The history of religion in Jordan
As the Jordan River snakes its way through the country, so too can it be found weaving in and out of religious texts dating back centuries. It is this – Jordan’s ancient and mystical past – that makes the country so irresistible to religious pilgrims and staunch atheists alike. Whatever your beliefs, you’ll have to agree that there’s something intensely fascinating about a country so prominent in the histories of today’s most influential monotheistic religions. After all, Jordan is a country that is believed to have witnessed the baptism of Christ, the miracles of Moses, the murder of John the Baptist…
Archaeologists and religious leaders seem to have agreed on the location of a number of noteworthy sites and thus religious tourism to Jordan has continued to grow in popularity over the last few years. A keen interest in history alone warrants time spent exploring biblical caves and journeys out to ancient tombs. As always, we couldn’t resist taking a closer look at Jordan’s most exciting historic offerings, and here’s a list of our favourites to inspire your curiosity.
The Baptism Site of Christ
True, the location of Jesus’ baptism hasn’t been 100 percent agreed upon, but this particular site by the Jordan River, backed by both religious texts and scholarly opinion, gets the majority vote. Still, even if the story of Christ isn’t exactly where your interests lie, the ancient baptism pools and byzantine ruins should be enough to impress you.
It was these exciting findings that lead to the conclusion that this was where John the Baptist was likely to have resided. Referred to in the Bible as Bethany-beyond-the-Jordan, the area has undergone extensive excavations over the past few decades and has been sensitively developed to include a visitors’ centre that will add some context to your trip should you not be fully clued up on the historic significance that abounds here.
Sitting hundreds of meters below sea level, the landscapes here are dry, arid and ancient, so it’s easy to imagine prophets and religious recluses living pious lives along the banks of the river, thousands of years before your visit. An overall humbling experience, this small area of land alongside the Jordan River will leave you dreaming of a bygone era whose religious reverberations are still acutely felt in the world today.

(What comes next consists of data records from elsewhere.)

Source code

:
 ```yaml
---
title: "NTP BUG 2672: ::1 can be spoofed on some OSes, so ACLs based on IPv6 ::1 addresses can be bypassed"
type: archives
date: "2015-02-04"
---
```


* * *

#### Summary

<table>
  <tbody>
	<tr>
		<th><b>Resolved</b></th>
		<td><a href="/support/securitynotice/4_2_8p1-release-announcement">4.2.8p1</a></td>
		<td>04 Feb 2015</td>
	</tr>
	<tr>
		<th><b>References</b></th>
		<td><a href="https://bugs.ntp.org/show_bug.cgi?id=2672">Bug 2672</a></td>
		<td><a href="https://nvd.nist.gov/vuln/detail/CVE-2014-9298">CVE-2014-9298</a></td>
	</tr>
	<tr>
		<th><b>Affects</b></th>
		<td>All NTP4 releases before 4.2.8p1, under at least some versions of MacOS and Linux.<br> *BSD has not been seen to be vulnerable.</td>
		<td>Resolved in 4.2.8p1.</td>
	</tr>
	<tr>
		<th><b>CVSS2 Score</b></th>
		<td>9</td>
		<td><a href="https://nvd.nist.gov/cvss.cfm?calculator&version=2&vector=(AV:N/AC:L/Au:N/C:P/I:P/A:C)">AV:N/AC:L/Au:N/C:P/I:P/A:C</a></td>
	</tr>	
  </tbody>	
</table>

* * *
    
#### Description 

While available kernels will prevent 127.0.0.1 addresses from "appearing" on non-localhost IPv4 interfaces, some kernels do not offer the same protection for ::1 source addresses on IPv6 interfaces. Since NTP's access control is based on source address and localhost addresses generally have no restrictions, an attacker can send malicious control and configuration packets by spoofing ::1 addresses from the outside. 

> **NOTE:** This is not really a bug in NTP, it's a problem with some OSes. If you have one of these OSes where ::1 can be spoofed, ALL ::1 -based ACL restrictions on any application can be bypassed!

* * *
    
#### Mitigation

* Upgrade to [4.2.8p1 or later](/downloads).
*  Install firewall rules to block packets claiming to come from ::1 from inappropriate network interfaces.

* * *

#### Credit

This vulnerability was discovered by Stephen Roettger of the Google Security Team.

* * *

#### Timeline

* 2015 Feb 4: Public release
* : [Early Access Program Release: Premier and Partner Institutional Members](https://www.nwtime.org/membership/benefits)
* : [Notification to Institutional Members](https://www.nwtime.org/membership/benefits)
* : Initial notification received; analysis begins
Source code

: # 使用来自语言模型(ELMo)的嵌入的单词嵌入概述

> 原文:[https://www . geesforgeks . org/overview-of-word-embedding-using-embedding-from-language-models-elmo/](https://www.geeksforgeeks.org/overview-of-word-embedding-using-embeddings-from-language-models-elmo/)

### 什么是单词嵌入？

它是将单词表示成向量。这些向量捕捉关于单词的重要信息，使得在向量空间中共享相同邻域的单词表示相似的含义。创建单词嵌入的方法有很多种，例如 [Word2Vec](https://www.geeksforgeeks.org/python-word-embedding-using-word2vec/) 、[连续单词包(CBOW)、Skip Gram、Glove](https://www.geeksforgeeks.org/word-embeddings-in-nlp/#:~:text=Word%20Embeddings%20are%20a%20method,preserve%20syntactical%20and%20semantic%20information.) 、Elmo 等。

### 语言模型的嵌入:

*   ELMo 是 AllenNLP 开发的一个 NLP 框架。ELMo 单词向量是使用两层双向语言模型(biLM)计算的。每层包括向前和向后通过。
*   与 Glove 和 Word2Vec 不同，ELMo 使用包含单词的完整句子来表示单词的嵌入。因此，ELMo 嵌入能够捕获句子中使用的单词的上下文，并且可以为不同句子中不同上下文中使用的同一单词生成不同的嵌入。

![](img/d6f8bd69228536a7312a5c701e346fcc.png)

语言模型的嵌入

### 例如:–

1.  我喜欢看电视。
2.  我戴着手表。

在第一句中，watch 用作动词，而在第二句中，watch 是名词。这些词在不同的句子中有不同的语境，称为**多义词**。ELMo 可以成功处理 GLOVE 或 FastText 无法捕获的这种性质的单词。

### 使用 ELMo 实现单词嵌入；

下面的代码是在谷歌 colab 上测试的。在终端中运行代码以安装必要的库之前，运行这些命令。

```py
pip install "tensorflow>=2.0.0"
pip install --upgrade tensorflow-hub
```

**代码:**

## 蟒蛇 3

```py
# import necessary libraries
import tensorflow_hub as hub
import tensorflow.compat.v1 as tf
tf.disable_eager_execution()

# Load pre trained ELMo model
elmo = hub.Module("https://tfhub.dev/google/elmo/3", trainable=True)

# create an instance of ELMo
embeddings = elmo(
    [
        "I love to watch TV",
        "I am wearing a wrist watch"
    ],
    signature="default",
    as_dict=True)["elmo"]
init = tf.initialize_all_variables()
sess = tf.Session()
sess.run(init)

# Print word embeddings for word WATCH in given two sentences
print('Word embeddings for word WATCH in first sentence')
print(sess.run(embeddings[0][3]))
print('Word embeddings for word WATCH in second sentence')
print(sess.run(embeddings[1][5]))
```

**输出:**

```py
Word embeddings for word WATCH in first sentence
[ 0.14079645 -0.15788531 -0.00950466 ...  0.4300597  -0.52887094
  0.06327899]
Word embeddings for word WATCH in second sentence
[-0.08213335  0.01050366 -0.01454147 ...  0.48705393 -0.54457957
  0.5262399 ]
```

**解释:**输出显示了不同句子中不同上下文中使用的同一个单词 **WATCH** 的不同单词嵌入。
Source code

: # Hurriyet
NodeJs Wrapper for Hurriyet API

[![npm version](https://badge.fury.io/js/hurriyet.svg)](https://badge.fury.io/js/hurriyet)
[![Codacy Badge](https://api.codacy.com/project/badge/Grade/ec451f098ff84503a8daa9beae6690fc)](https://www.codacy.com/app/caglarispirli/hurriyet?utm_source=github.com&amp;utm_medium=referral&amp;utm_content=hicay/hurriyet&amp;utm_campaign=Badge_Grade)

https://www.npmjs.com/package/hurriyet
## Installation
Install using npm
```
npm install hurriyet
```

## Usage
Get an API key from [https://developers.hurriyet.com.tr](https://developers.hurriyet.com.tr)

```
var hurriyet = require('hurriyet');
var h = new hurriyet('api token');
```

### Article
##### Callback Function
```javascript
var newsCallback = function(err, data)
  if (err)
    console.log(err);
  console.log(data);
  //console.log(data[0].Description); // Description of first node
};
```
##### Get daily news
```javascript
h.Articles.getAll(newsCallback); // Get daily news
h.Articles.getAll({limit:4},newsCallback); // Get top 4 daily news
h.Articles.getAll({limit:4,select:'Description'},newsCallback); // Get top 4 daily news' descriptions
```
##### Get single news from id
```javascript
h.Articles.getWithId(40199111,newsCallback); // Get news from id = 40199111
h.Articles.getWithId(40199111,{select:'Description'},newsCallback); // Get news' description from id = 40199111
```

Rising to 700 meters above the Jordan Valley, the views from the top of Mount Nebo alone could be enough to convince tourists to make the journey. It is without a doubt, however, that most come not for the views, but to stand in the very place that biblical passages state Moses first laid eyes on the Promised Land. The summit is now adorned with a sculpture representing Moses’ staff and the surrounding area is home to a Franciscan monastery. Previous excavations revealed the ruins of Byzantine structures as well as a number of incredible mosaics which you’ll be able to view on a visit to the Memorial Church of Moses; the newest addition to this sacred spot.
One of the most famous stories from early religious accounts is that of the fall of Sodom and Gomorra. Prophet Lot, a descendant of Abraham, managed to escape the devastation of these two cities with his daughters (although his wife was turned into a pillar of salt for disobeying god’s word) and took refuge in a cave near modern day Safi. The family is said to have lived in this cave for years, a cave which has been identified and is now a popular spot for tourists to explore. Yet another glimpse into Jordan’s mysterious and iconic past.